If a line in the material below has the string "بنائیں", copy it out.
────────────────────────────────────────
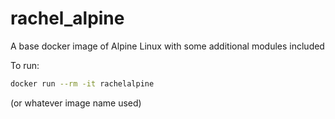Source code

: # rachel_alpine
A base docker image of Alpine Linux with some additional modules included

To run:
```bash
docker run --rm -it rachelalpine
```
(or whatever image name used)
────────────────────────────────────────
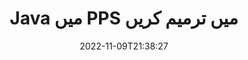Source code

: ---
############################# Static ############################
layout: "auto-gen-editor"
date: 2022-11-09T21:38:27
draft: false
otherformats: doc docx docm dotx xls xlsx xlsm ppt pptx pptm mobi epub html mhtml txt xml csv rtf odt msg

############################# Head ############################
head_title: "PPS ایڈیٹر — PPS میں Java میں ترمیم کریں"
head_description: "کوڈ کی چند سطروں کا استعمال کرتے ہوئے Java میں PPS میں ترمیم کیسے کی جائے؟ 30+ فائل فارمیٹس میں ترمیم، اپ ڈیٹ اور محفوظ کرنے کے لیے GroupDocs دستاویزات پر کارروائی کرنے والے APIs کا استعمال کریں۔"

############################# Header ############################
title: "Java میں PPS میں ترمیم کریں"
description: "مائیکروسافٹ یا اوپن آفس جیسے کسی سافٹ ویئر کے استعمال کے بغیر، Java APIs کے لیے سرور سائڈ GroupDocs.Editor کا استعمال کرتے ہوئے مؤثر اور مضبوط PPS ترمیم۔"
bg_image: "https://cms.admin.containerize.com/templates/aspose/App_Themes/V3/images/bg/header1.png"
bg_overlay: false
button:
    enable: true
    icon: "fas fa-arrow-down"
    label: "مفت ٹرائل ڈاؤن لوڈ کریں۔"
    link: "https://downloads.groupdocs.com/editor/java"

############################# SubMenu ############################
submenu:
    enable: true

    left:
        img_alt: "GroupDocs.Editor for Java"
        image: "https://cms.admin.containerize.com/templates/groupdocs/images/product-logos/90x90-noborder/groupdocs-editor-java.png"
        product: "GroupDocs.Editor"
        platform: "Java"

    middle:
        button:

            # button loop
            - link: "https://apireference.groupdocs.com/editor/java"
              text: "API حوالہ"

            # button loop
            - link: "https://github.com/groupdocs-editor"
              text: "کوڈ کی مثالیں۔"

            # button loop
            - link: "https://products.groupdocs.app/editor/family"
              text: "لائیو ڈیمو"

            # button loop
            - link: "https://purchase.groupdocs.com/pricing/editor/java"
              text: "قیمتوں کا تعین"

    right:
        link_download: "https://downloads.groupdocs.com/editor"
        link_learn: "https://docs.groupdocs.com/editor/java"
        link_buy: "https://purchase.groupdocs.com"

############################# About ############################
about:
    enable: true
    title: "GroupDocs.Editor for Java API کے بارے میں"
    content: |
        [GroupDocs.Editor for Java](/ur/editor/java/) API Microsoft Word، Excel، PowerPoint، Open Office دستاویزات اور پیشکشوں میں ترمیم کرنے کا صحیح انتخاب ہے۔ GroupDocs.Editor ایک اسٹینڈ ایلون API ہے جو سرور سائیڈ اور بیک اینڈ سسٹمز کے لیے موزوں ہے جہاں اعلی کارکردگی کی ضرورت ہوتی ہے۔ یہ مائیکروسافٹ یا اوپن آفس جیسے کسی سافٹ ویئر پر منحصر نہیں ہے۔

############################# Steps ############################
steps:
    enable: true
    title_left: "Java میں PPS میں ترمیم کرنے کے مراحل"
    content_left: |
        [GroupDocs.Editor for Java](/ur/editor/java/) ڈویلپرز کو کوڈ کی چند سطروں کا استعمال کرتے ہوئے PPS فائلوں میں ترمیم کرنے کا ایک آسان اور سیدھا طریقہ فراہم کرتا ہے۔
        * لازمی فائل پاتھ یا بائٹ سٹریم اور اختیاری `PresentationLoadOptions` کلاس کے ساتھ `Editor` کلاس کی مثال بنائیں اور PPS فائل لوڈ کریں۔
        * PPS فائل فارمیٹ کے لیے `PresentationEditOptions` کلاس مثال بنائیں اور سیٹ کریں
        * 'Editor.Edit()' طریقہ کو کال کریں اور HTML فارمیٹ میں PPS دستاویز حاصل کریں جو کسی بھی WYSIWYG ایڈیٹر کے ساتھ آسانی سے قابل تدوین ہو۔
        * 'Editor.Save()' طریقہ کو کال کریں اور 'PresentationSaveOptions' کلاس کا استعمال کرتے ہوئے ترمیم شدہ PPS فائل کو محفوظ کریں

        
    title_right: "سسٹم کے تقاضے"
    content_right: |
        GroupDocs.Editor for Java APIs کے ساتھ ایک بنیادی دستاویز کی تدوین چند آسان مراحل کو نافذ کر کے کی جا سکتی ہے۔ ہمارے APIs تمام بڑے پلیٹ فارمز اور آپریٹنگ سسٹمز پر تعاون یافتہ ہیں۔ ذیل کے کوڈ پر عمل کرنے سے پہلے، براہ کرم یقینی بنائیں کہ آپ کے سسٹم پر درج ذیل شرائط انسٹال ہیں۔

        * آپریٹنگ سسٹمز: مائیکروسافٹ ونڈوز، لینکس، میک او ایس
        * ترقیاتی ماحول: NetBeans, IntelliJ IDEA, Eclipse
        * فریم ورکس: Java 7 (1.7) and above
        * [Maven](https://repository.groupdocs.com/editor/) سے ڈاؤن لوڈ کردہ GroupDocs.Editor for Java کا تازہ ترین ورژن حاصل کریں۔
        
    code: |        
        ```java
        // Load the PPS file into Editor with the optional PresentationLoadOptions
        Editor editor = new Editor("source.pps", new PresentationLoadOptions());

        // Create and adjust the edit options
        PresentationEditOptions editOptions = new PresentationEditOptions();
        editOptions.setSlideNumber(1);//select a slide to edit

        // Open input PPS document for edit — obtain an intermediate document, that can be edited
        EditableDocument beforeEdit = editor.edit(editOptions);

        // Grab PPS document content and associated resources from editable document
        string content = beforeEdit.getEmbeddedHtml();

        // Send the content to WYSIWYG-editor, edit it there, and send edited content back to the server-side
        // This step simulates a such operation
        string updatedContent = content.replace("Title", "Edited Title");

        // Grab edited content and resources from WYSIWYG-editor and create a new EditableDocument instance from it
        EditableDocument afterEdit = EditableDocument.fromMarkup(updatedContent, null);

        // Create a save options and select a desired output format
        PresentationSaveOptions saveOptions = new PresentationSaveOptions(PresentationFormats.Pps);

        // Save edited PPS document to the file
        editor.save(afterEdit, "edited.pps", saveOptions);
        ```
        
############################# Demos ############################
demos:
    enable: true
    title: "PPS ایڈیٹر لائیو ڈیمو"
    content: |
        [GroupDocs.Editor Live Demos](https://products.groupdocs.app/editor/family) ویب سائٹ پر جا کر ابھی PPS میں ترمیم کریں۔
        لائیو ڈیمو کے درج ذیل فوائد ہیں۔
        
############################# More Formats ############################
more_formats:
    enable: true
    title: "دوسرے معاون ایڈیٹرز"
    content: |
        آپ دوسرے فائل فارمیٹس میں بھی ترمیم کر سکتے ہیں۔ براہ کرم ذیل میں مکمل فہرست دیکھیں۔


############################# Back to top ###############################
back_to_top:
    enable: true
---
────────────────────────────────────────
_Task answer_
        * لازمی فائل پاتھ یا بائٹ سٹریم اور اختیاری `PresentationLoadOptions` کلاس کے ساتھ `Editor` کلاس کی مثال بنائیں اور PPS فائل لوڈ کریں۔
        * PPS فائل فارمیٹ کے لیے `PresentationEditOptions` کلاس مثال بنائیں اور سیٹ کریں
        GroupDocs.Editor for Java APIs کے ساتھ ایک بنیادی دستاویز کی تدوین چند آسان مراحل کو نافذ کر کے کی جا سکتی ہے۔ ہمارے APIs تمام بڑے پلیٹ فارمز اور آپریٹنگ سسٹمز پر تعاون یافتہ ہیں۔ ذیل کے کوڈ پر عمل کرنے سے پہلے، براہ کرم یقینی بنائیں کہ آپ کے سسٹم پر درج ذیل شرائط انسٹال ہیں۔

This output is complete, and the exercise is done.